Elm City is a town in Nash and Wilson County, United States. As of the 2020 census, Elm City had a population of 1,218. It is a suburb of Wilson, North Carolina.

==History==
The Elm City Municipal Historic District, W. H. Langley House, and Webb-Barron-Wells House were listed on the National Register of Historic Places in 1986.

In the summer of 1964, the Ku Klux Klan drove away a group of black and white teenage volunteers repainting the local First Presbyterian Church. Subsequently, adult volunteers returned to finish the job, and Governor Terry Sanford dispatched state troopers to protect the team of integrated volunteers. An attempt was later made by two white youths from Rocky Mount to burn down the church but they failed. Today elm city prides itself on integrating all races and walks of life

==Geography==

According to the United States Census Bureau, the town has a total area of 0.8 sqmi, all land.

==Demographics==

Historical population
| Census | Pop. | Note | %± |
| 1880 | 313 |  | — |
| 1890 | 482 |  | 54.0% |
| 1900 | 560 |  | 16.2% |
| 1910 | 590 |  | 5.4% |
| 1920 | 725 |  | 22.9% |
| 1930 | 905 |  | 24.8% |
| 1940 | 946 |  | 4.5% |
| 1950 | 839 |  | −11.3% |
| 1960 | 729 |  | −13.1% |
| 1970 | 1,201 |  | 64.7% |
| 1980 | 1,561 |  | 30.0% |
| 1990 | 1,624 |  | 4.0% |
| 2000 | 1,165 |  | −28.3% |
| 2010 | 1,298 |  | 11.4% |
| 2020 | 1,218 |  | −6.2% |
U.S. Decennial Census

===2020 census===

Elm City racial composition
| Race | Number | Percentage |
|---|---|---|
| White (non-Hispanic) | 400 | 32.84% |
| Black or African American (non-Hispanic) | 649 | 53.28% |
| Native American | 10 | 0.82% |
| Asian | 27 | 2.22% |
| Other/Mixed | 38 | 3.12% |
| Hispanic or Latino | 94 | 7.72% |

As of the 2020 United States census, there were 1,218 people, 547 households, and 368 families residing in the town.

===2000 census===
As of the census of 2000, there were 1,165 people, 474 households, and 328 families residing in the town. The population density was 1,555.6 PD/sqmi. There were 505 housing units at an average density of 674.3 /sqmi. The racial makeup of the town was 43.43% White, 53.91% African American, 0.26% Native American, 1.46% from other races, and 0.94% from two or more races. Hispanic or Latino of any race were 2.58% of the population.
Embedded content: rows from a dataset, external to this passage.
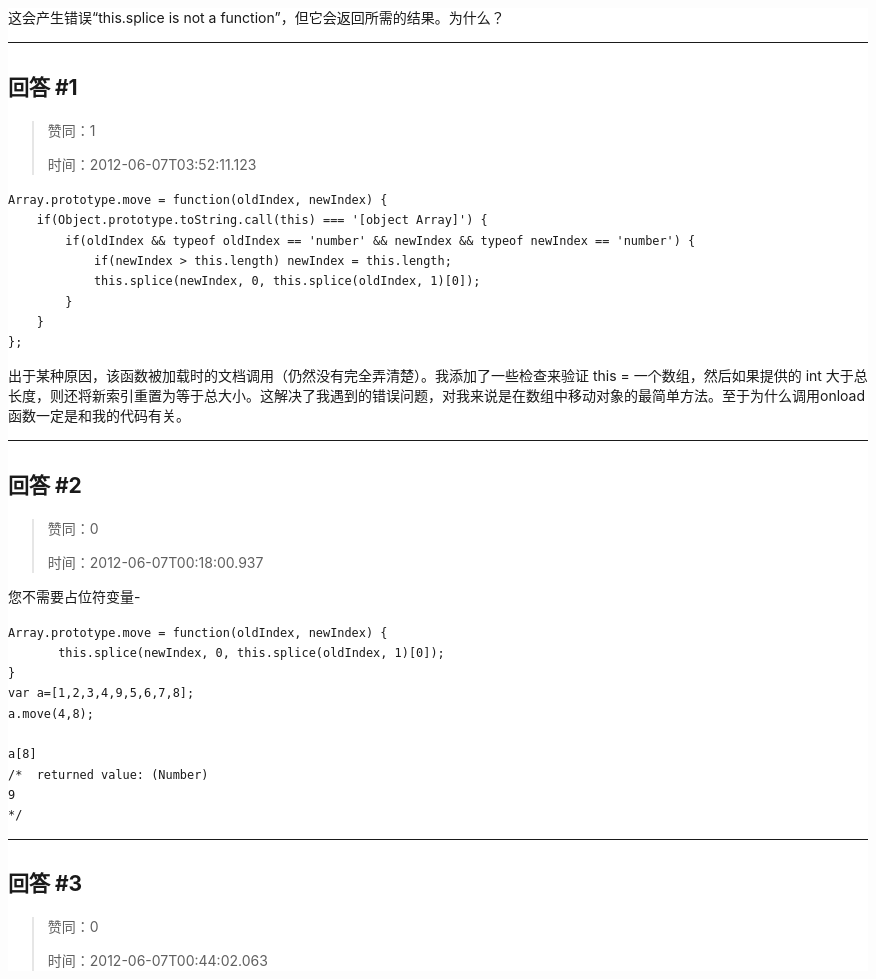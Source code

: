 这会产生错误“this.splice is not a function”，但它会返回所需的结果。为什么？

* * *

## 回答 #1

> 赞同：1
> 
> 时间：2012-06-07T03:52:11.123

```
Array.prototype.move = function(oldIndex, newIndex) {
    if(Object.prototype.toString.call(this) === '[object Array]') {
        if(oldIndex && typeof oldIndex == 'number' && newIndex && typeof newIndex == 'number') {
            if(newIndex > this.length) newIndex = this.length;
            this.splice(newIndex, 0, this.splice(oldIndex, 1)[0]);
        }
    }
}; 
```

出于某种原因，该函数被加载时的文档调用（仍然没有完全弄清楚）。我添加了一些检查来验证 this = 一个数组，然后如果提供的 int 大于总长度，则还将新索引重置为等于总大小。这解决了我遇到的错误问题，对我来说是在数组中移动对象的最简单方法。至于为什么调用onload函数一定是和我的代码有关。

* * *

## 回答 #2

> 赞同：0
> 
> 时间：2012-06-07T00:18:00.937

您不需要占位符变量-

```
Array.prototype.move = function(oldIndex, newIndex) {
       this.splice(newIndex, 0, this.splice(oldIndex, 1)[0]);
}
var a=[1,2,3,4,9,5,6,7,8];
a.move(4,8);

a[8]
/*  returned value: (Number)
9
*/ 
```

* * *

## 回答 #3

> 赞同：0
> 
> 时间：2012-06-07T00:44:02.063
There were 474 households, out of which 30.2% had children under the age of 18 living with them, 45.4% were married couples living together, 17.3% had a female householder with no husband present, and 30.6% were non-families. 27.0% of all households were made up of individuals, and 13.1% had someone living alone who was 65 years of age or older. The average household size was 2.45 and the average family size was 3.01.

In the town, the population was spread out, with 24.2% under the age of 18, 8.5% from 18 to 24, 26.1% from 25 to 44, 25.6% from 45 to 64, and 15.6% who were 65 years of age or older. The median age was 41 years. For every 100 females, there were 88.5 males. For every 100 females age 18 and over, there were 84.0 males.

The median income for a household in the town was $27,188, and the median income for a family was $39,861. Males had a median income of $26,500 versus $20,909 for females. The per capita income for the town was $13,533. About 11.0% of families and 14.7% of the population were below the poverty line, including 12.6% of those under age 18 and 23.1% of those age 65 or over.

==Education==
Elm City includes two public schools, Elm City Elementary (formerly known as Frederick Douglas School), and Elm City Middle School (formerly known as Elm City School/Elm City High School). It has a good reputation for sports. Jamie Watson, a former NBA athlete, is from Elm City. UNC Basketball alum John Virgil is also from Elm City.